BEGIN

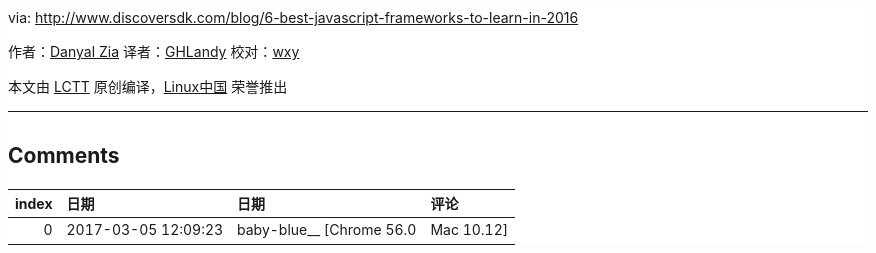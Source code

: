 via: <http://www.discoversdk.com/blog/6-best-javascript-frameworks-to-learn-in-2016>

作者：[Danyal Zia](http://www.discoversdk.com/blog/6-best-javascript-frameworks-to-learn-in-2016) 译者：[GHLandy](https://github.com/GHLandy) 校对：[wxy](https://github.com/wxy)

本文由 [LCTT](https://github.com/LCTT/TranslateProject) 原创编译，[Linux中国](https://linux.cn/) 荣誉推出

***

## Comments

|   index | 日期                | 日期                                | 评论     |
|--------:|:--------------------|:------------------------------------|:---------|
|       0 | 2017-03-05 12:09:23 | baby-blue__ [Chrome 56.0|Mac 10.12] | mark一下 |
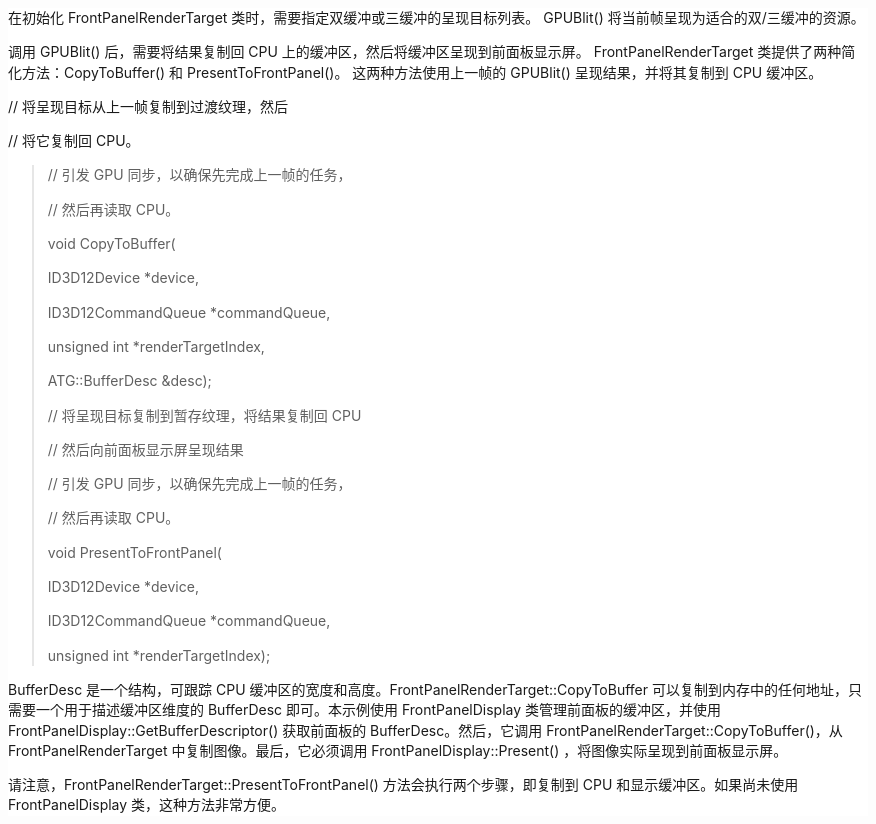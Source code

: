 在初始化 FrontPanelRenderTarget
类时，需要指定双缓冲或三缓冲的呈现目标列表。 GPUBlit()
将当前帧呈现为适合的双/三缓冲的资源。

调用 GPUBlit() 后，需要将结果复制回 CPU
上的缓冲区，然后将缓冲区呈现到前面板显示屏。 FrontPanelRenderTarget
类提供了两种简化方法：CopyToBuffer() 和 PresentToFrontPanel()。
这两种方法使用上一帧的 GPUBlit() 呈现结果，并将其复制到 CPU 缓冲区。

// 将呈现目标从上一帧复制到过渡纹理，然后

// 将它复制回 CPU。

> // 引发 GPU 同步，以确保先完成上一帧的任务，
>
> // 然后再读取 CPU。
>
> void CopyToBuffer(
>
> ID3D12Device \*device,
>
> ID3D12CommandQueue \*commandQueue,
>
> unsigned int \*renderTargetIndex,
>
> ATG::BufferDesc &desc);
>
> // 将呈现目标复制到暂存纹理，将结果复制回 CPU
>
> // 然后向前面板显示屏呈现结果
>
> // 引发 GPU 同步，以确保先完成上一帧的任务，
>
> // 然后再读取 CPU。
>
> void PresentToFrontPanel(
>
> ID3D12Device \*device,
>
> ID3D12CommandQueue \*commandQueue,
>
> unsigned int \*renderTargetIndex);

BufferDesc 是一个结构，可跟踪 CPU
缓冲区的宽度和高度。FrontPanelRenderTarget::CopyToBuffer
可以复制到内存中的任何地址，只需要一个用于描述缓冲区维度的 BufferDesc
即可。本示例使用 FrontPanelDisplay 类管理前面板的缓冲区，并使用
FrontPanelDisplay::GetBufferDescriptor() 获取前面板的
BufferDesc。然后，它调用 FrontPanelRenderTarget::CopyToBuffer()，从
FrontPanelRenderTarget 中复制图像。最后，它必须调用
FrontPanelDisplay::Present() ，将图像实际呈现到前面板显示屏。

请注意，FrontPanelRenderTarget::PresentToFrontPanel()
方法会执行两个步骤，即复制到 CPU 和显示缓冲区。如果尚未使用
FrontPanelDisplay 类，这种方法非常方便。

END

- [TASK DESCRIPTION]: A complete answer lists every line of the listing above that holds the word "https".

- [TASK ANSWER]:
作者：[Danyal Zia](http://www.discoversdk.com/blog/6-best-javascript-frameworks-to-learn-in-2016) 译者：[GHLandy](https://github.com/GHLandy) 校对：[wxy](https://github.com/wxy)
本文由 [LCTT](https://github.com/LCTT/TranslateProject) 原创编译，[Linux中国](https://linux.cn/) 荣誉推出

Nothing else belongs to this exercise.